BOWLING GREEN, Ky. (AP) – Two Iraqis living in Kentucky have been arrested on charges that they tried to send sniper rifles, stinger missiles and money to Al-Qaida operatives in their home country, according to court documents unsealed Tuesday.

Thirty-year-old Alwan and 23-year-old Mohanad Shareef Hammadi, who both have lived in Bowling Green since 2009, were charged in a 23-count indictment returned by a federal grand jury Thursday. Neither is charged with plotting attacks within the United States, and authorities say their weapons and money didn’t make it to Iraq because of a tightly controlled undercover investigation.

Alwan is charged with conspiracy to kill a United States national, conspiracy to use a weapon of mass destruction and attempting to provide material support to terrorists. Hammadi is charged with attempting to provide material support to terrorists and knowingly transferring, possession or exporting a device designed or intended to launch or guide a rocket or missile.

The FBI said Alwan told an informant that he took part in insurgent attacks on U.S. troops and had “f–ked up” Hummers and targeted Bradley fighting vehicles.

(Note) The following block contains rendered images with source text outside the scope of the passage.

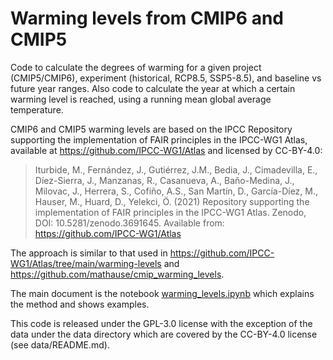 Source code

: # Warming levels from CMIP6 and CMIP5 

Code to calculate the degrees of warming for a given project (CMIP5/CMIP6), experiment (historical, RCP8.5, SSP5-8.5), and baseline vs future year ranges. Also code to calculate the year at which a certain warming level is reached, using a running mean global average temperature.

CMIP6 and CMIP5 warming levels are based on the IPCC Repository supporting the implementation of FAIR principles in the IPCC-WG1 Atlas, available at https://github.com/IPCC-WG1/Atlas and licensed by CC-BY-4.0:

> Iturbide, M., Fernández, J., Gutiérrez, J.M., Bedia, J., Cimadevilla, E., Díez-Sierra, J., Manzanas, R., Casanueva, A., Baño-Medina, J., Milovac, J., Herrera, S., Cofiño, A.S., San Martín, D., García-Díez, M., Hauser, M., Huard, D., Yelekci, Ö. (2021) Repository supporting the implementation of FAIR principles in the IPCC-WG1 Atlas. Zenodo, DOI: 10.5281/zenodo.3691645. Available from: https://github.com/IPCC-WG1/Atlas 

The approach is similar to that used in https://github.com/IPCC-WG1/Atlas/tree/main/warming-levels and https://github.com/mathause/cmip_warming_levels.

The main document is the notebook [warming_levels.ipynb](warming_levels.ipynb) which explains the method and shows examples.

This code is released under the GPL-3.0 license with the exception of the data under the data directory which are covered by the CC-BY-4.0 license (see data/README.md).
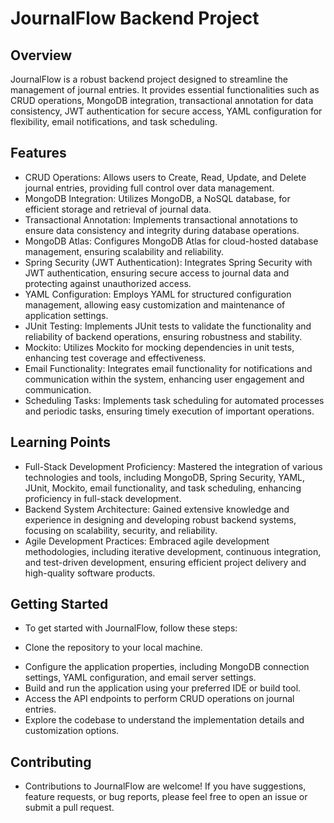 # JournalFlow Backend Project
## Overview
JournalFlow is a robust backend project designed to streamline the management of journal entries. It provides essential functionalities such as CRUD operations, MongoDB integration, transactional annotation for data consistency, JWT authentication for secure access, YAML configuration for flexibility, email notifications, and task scheduling.

## Features
- CRUD Operations: Allows users to Create, Read, Update, and Delete journal entries, providing full control over data management.
- MongoDB Integration: Utilizes MongoDB, a NoSQL database, for efficient storage and retrieval of journal data.
- Transactional Annotation: Implements transactional annotations to ensure data consistency and integrity during database operations.
- MongoDB Atlas: Configures MongoDB Atlas for cloud-hosted database management, ensuring scalability and reliability.
- Spring Security (JWT Authentication): Integrates Spring Security with JWT authentication, ensuring secure access to journal data and protecting against unauthorized access.
- YAML Configuration: Employs YAML for structured configuration management, allowing easy customization and maintenance of application settings.
- JUnit Testing: Implements JUnit tests to validate the functionality and reliability of backend operations, ensuring robustness and stability.
- Mockito: Utilizes Mockito for mocking dependencies in unit tests, enhancing test coverage and effectiveness.
- Email Functionality: Integrates email functionality for notifications and communication within the system, enhancing user engagement and communication.
- Scheduling Tasks: Implements task scheduling for automated processes and periodic tasks, ensuring timely execution of important operations.
## Learning Points
- Full-Stack Development Proficiency: Mastered the integration of various technologies and tools, including MongoDB, Spring Security, YAML, JUnit, Mockito, email functionality, and task scheduling, enhancing proficiency in full-stack development.
- Backend System Architecture: Gained extensive knowledge and experience in designing and developing robust backend systems, focusing on scalability, security, and reliability.
- Agile Development Practices: Embraced agile development methodologies, including iterative development, continuous integration, and test-driven development, ensuring efficient project delivery and high-quality software products.
## Getting Started
- To get started with JournalFlow, follow these steps:

* Clone the repository to your local machine.
- Configure the application properties, including MongoDB connection settings, YAML configuration, and email server settings.
- Build and run the application using your preferred IDE or build tool.
- Access the API endpoints to perform CRUD operations on journal entries.
- Explore the codebase to understand the implementation details and customization options.
## Contributing
- Contributions to JournalFlow are welcome! If you have suggestions, feature requests, or bug reports, please feel free to open an issue or submit a pull request.
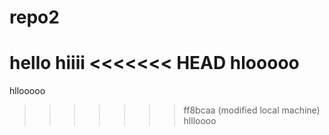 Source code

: # repo2
hello
hiiii
<<<<<<< HEAD
hlooooo
=======
hllooooo
>>>>>>> ff8bcaa (modified local machine)
hllloooo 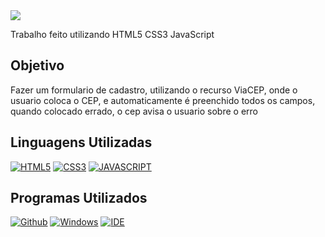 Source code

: <img src = "https://gist.githubusercontent.com/JoaoSchulz/f92a4db5a91467b1218bc12ce55851c9/raw/e50ae329bb18972eacbda5006ee28d3e17b4a76a/CEP.svg">
<p> Trabalho feito utilizando HTML5  CSS3 JavaScript</p>

<h2> Objetivo </h2>

<p> Fazer um formulario de cadastro, utilizando o recurso ViaCEP, onde o usuario coloca o CEP, e automaticamente é preenchido todos os campos, quando colocado errado, o cep avisa o usuario sobre o erro</p>

<h2> Linguagens Utilizadas </h2>

[![HTML5](https://img.shields.io/badge/HTML5-E34F26?style=for-the-badge&logo=html5&logoColor=white)](https://developer.mozilla.org/pt-BR/docs/Web/HTML)
[![CSS3](https://img.shields.io/badge/CSS3-1572B6?style=for-the-badge&logo=css3&logoColor=white)](https://developer.mozilla.org/pt-BR/docs/Web/CSS)
[![JAVASCRIPT](https://img.shields.io/badge/JavaScript-F7DF1E?style=for-the-badge&logo=javascript&logoColor=black)](https://developer.mozilla.org/pt-BR/docs/Web/JavaScript)

<h2> Programas Utilizados </h2>

[![Github](https://img.shields.io/badge/GitHub-100000?style=for-the-badge&logo=github&logoColor=white)](https://github.com/seu-usuario/seu-repositorio/projects/1)
[![Windows](https://img.shields.io/badge/Windows-0078D6?style=for-the-badge&logo=windows&logoColor=white)](https://www.microsoft.com/pt-br/windows/get-windows-10)
[![IDE](https://img.shields.io/badge/Visual_studio_code-0078D4?style=for-the-badge&logo=visual%20studio%20code&logoColor=white)](https://code.visualstudio.com/)
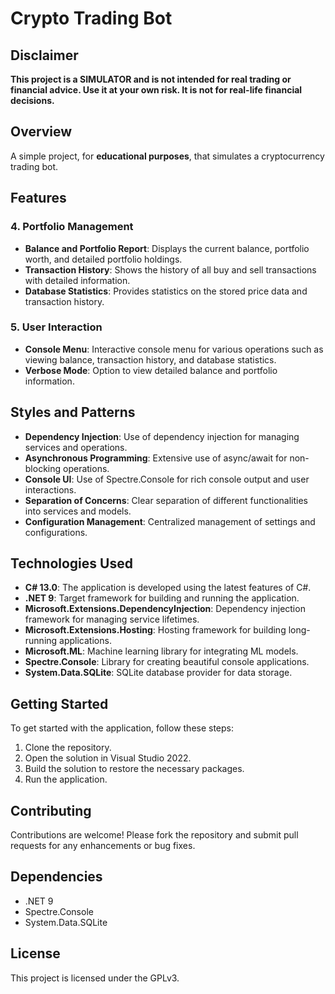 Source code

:# Crypto Trading Bot

## Disclaimer
**This project is a SIMULATOR and is not intended for real trading or financial advice. Use it at your own risk. It is not for real-life financial decisions.**

## Overview
A simple project, for **educational purposes**, that simulates a cryptocurrency trading bot.

## Features

### 4. Portfolio Management
- **Balance and Portfolio Report**: Displays the current balance, portfolio worth, and detailed portfolio holdings.
- **Transaction History**: Shows the history of all buy and sell transactions with detailed information.
- **Database Statistics**: Provides statistics on the stored price data and transaction history.

### 5. User Interaction
- **Console Menu**: Interactive console menu for various operations such as viewing balance, transaction history, and database statistics.
- **Verbose Mode**: Option to view detailed balance and portfolio information.

## Styles and Patterns
- **Dependency Injection**: Use of dependency injection for managing services and operations.
- **Asynchronous Programming**: Extensive use of async/await for non-blocking operations.
- **Console UI**: Use of Spectre.Console for rich console output and user interactions.
- **Separation of Concerns**: Clear separation of different functionalities into services and models.
- **Configuration Management**: Centralized management of settings and configurations.

## Technologies Used
- **C# 13.0**: The application is developed using the latest features of C#.
- **.NET 9**: Target framework for building and running the application.
- **Microsoft.Extensions.DependencyInjection**: Dependency injection framework for managing service lifetimes.
- **Microsoft.Extensions.Hosting**: Hosting framework for building long-running applications.
- **Microsoft.ML**: Machine learning library for integrating ML models.
- **Spectre.Console**: Library for creating beautiful console applications.
- **System.Data.SQLite**: SQLite database provider for data storage.

## Getting Started
To get started with the application, follow these steps:
1. Clone the repository.
2. Open the solution in Visual Studio 2022.
3. Build the solution to restore the necessary packages.
4. Run the application.

## Contributing
Contributions are welcome! Please fork the repository and submit pull requests for any enhancements or bug fixes.

## Dependencies
- .NET 9
- Spectre.Console
- System.Data.SQLite

## License
This project is licensed under the GPLv3. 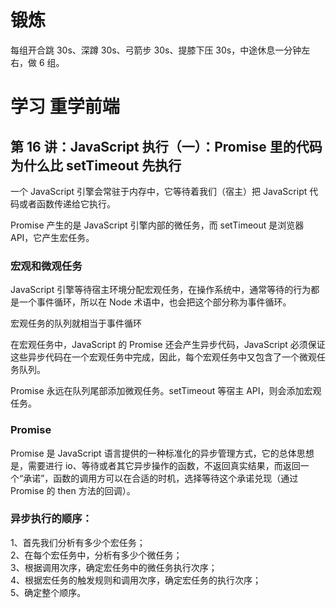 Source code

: # 锻炼

每组开合跳 30s、深蹲 30s、弓箭步 30s、提膝下压 30s，中途休息一分钟左右，做 6 组。

# 学习 重学前端

## 第 16 讲：JavaScript 执行（一）：Promise 里的代码为什么比 setTimeout 先执行

一个 JavaScript 引擎会常驻于内存中，它等待着我们（宿主）把 JavaScript 代码或者函数传递给它执行。

Promise 产生的是 JavaScript 引擎内部的微任务，而 setTimeout 是浏览器 API，它产生宏任务。

### 宏观和微观任务

JavaScript 引擎等待宿主环境分配宏观任务，在操作系统中，通常等待的行为都是一个事件循环，所以在 Node 术语中，也会把这个部分称为事件循环。

宏观任务的队列就相当于事件循环

在宏观任务中，JavaScript 的 Promise 还会产生异步代码，JavaScript 必须保证这些异步代码在一个宏观任务中完成，因此，每个宏观任务中又包含了一个微观任务队列。

Promise 永远在队列尾部添加微观任务。setTimeout 等宿主 API，则会添加宏观任务。

### Promise

Promise 是 JavaScript 语言提供的一种标准化的异步管理方式，它的总体思想是，需要进行 io、等待或者其它异步操作的函数，不返回真实结果，而返回一个“承诺”，函数的调用方可以在合适的时机，选择等待这个承诺兑现（通过 Promise 的 then 方法的回调）。

### 异步执行的顺序：

1、首先我们分析有多少个宏任务；  
2、在每个宏任务中，分析有多少个微任务；  
3、根据调用次序，确定宏任务中的微任务执行次序；  
4、根据宏任务的触发规则和调用次序，确定宏任务的执行次序；  
5、确定整个顺序。
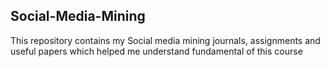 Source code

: ## Social-Media-Mining

This repository contains my Social media mining journals, assignments and useful papers which helped me understand fundamental of this course
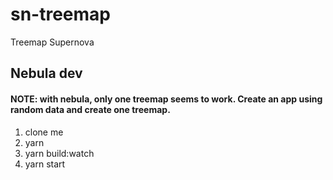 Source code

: # sn-treemap
Treemap Supernova

## Nebula dev
#### NOTE: with nebula, only one treemap seems to work. Create an app using random data and create one treemap.
1. clone me
3. yarn
4. yarn build:watch
5. yarn start
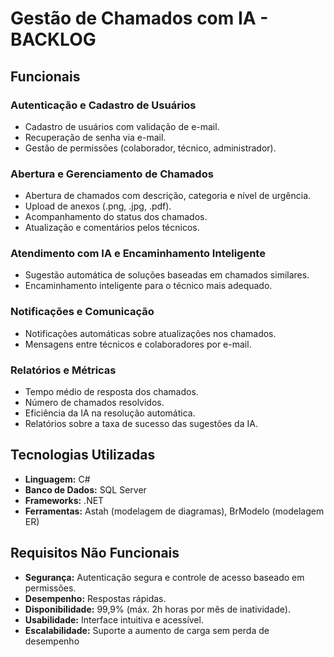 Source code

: #  Gestão de Chamados com IA - BACKLOG

##  Funcionais
### Autenticação e Cadastro de Usuários
- Cadastro de usuários com validação de e-mail.
- Recuperação de senha via e-mail.
- Gestão de permissões (colaborador, técnico, administrador).

### Abertura e Gerenciamento de Chamados
- Abertura de chamados com descrição, categoria e nível de urgência.
- Upload de anexos (.png, .jpg, .pdf).
- Acompanhamento do status dos chamados.
- Atualização e comentários pelos técnicos.

### Atendimento com IA e Encaminhamento Inteligente
- Sugestão automática de soluções baseadas em chamados similares.
- Encaminhamento inteligente para o técnico mais adequado.

### Notificações e Comunicação
- Notificações automáticas sobre atualizações nos chamados.
- Mensagens entre técnicos e colaboradores por e-mail.

### Relatórios e Métricas
- Tempo médio de resposta dos chamados.
- Número de chamados resolvidos.
- Eficiência da IA na resolução automática.
- Relatórios sobre a taxa de sucesso das sugestões da IA.

## Tecnologias Utilizadas
- **Linguagem:** C#
- **Banco de Dados:** SQL Server
- **Frameworks:** .NET
- **Ferramentas:** Astah (modelagem de diagramas), BrModelo (modelagem ER)

## Requisitos Não Funcionais
- **Segurança:** Autenticação segura e controle de acesso baseado em permissões.
- **Desempenho:** Respostas rápidas.
- **Disponibilidade:** 99,9% (máx. 2h horas por mês de inatividade).
- **Usabilidade:** Interface intuitiva e acessível.
- **Escalabilidade:** Suporte a aumento de carga sem perda de desempenho



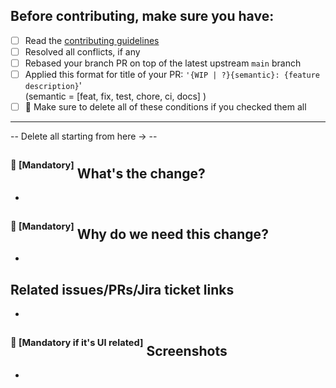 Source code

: ## Before contributing, make sure you have:
* [ ] Read the [contributing guidelines](https://docs.google.com/spreadsheets/d/1c-DKi1z_TUuuWEsZ7nl7jJ6ZXFV3nvw64VQmNenooKQ/edit?usp=sharing)
* [ ] Resolved all conflicts, if any
* [ ] Rebased your branch PR on top of the latest upstream `main` branch
* [ ] Applied this format for title of your PR: `'{WIP | ?}{semantic}: {feature description}`'  
  (semantic = [feat, fix, test, chore, ci, docs] )
* [ ]  &#x1F534; Make sure to delete all of these conditions if you checked them all
_______________________________________________  
-- Delete all starting from here -> --

## <sup><sup>&#x1F534; [Mandatory]</sup></sup> What's the change?
-   
## <sup><sup>&#x1F534; [Mandatory]</sup></sup> Why do we need this change?
-   
## Related issues/PRs/Jira ticket links
-   
## <sup><sup>&#x1F534; [Mandatory if it's UI related]</sup></sup> Screenshots
- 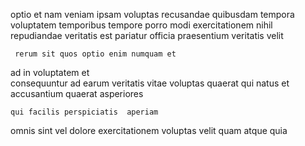 <!--
title: Adaptive reciprocal process improvement
author: Meaghan
date: 2014-08-31-0624
link: 2014-08-31-0624-adaptive-reciprocal-process-improvement
tags: [JQuery,premium,inject,design]
-->

optio et nam veniam ipsam voluptas recusandae
quibusdam tempora  voluptatem
 temporibus tempore porro modi
 exercitationem nihil repudiandae veritatis est pariatur  officia
praesentium veritatis velit
 	 rerum sit quos optio enim numquam et 
 ad in    voluptatem et  
 consequuntur ad
earum veritatis vitae
voluptas   quaerat qui natus
 et    accusantium quaerat asperiores
 	qui facilis perspiciatis  aperiam
omnis  sint
vel  dolore exercitationem voluptas velit quam atque quia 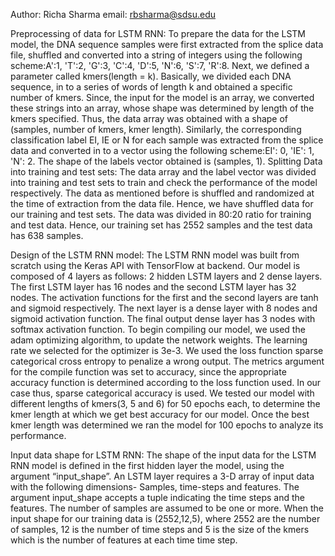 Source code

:Author: Richa Sharma
email: rbsharma@sdsu.edu

Preprocessing of data for LSTM RNN:
To prepare the data for the LSTM model, the DNA sequence samples were first extracted from the splice data file, shuffled and converted into a string of integers using the following scheme:A':1, 'T':2, 'G':3, 'C':4, 'D':5, 'N':6, 'S':7, 'R':8. Next, we defined a parameter called kmers(length = k). Basically, we divided each DNA sequence, in to a series of words of length k and obtained a specific number of kmers. Since, the input for the model is an array, we converted these strings into an array, whose shape was determined by length of the kmers specified. Thus, the data array was obtained with a shape of (samples, number of kmers, kmer length). 
Similarly, the corresponding classification label EI, IE or N for each sample was extracted from the splice data and converted in to a vector using the following scheme:EI': 0, 'IE': 1, 'N': 2. The shape of the labels vector obtained is (samples, 1).
Splitting Data into training and test sets:
The data array and the label vector was divided into training and test sets to train and check the performance of the model respectively. The data as mentioned before is  shuffled and randomized at the time of extraction from the data file. Hence, we have shuffled data for our training and test sets. The data was divided in 80:20 ratio for training and test data. Hence, our training set has 2552 samples and the test data has 638 samples. 

Design of the LSTM RNN model:
The LSTM RNN model was built from scratch using the Keras API with TensorFlow at backend. Our model is composed of 4 layers as follows: 2 hidden LSTM layers and 2 dense layers. The first LSTM layer has 16 nodes and the second LSTM layer has 32 nodes. The activation functions for the first and the second layers are tanh and sigmoid respectively. The next layer is a dense layer with 8 nodes and sigmoid activation function. The final output dense layer has 3 nodes with softmax activation function. To begin compiling our model, we used the adam optimizing algorithm, to update the network weights. The learning rate we selected for the optimizer is 3e-3. We used the loss function sparse categorical cross entropy to penalize a wrong output. The metrics argument for the compile function was set to accuracy, since the appropriate accuracy function is determined according to the loss function used. In our case thus, sparse categorical accuracy is used. We tested our model with different lengths of kmers(3, 5 and 6) for 50 epochs each, to determine the kmer length at which we get best accuracy for our model. Once the best kmer length was determined we ran the model for 100 epochs to analyze its performance.

Input data shape for LSTM RNN:
The shape of the input data for the LSTM RNN model is defined in the first hidden layer the model, using the argument “input_shape”. An LSTM layer requires a 3-D array of input data with the following dimensions- Samples, time-steps and features. The argument input_shape accepts a tuple indicating the time steps and the features. The number of samples are assumed to be one or more. When the input shape for our training data is (2552,12,5), where 2552 are the number of samples, 12 is the number of time steps and 5 is the size of the kmers which is  the number of features at each time time step.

The indictment and criminal complaints were unsealed Tuesday after the pair made their initial appearances in federal court in Louisville. Both men entered pleas of not guilty and were remanded to federal custody.

Read it all.

And, here is the press release from the US Department of Justice which opens with the following paragraph—they weren’t just planning they had allegedly been working to harm our troops in Iraq before coming to the US!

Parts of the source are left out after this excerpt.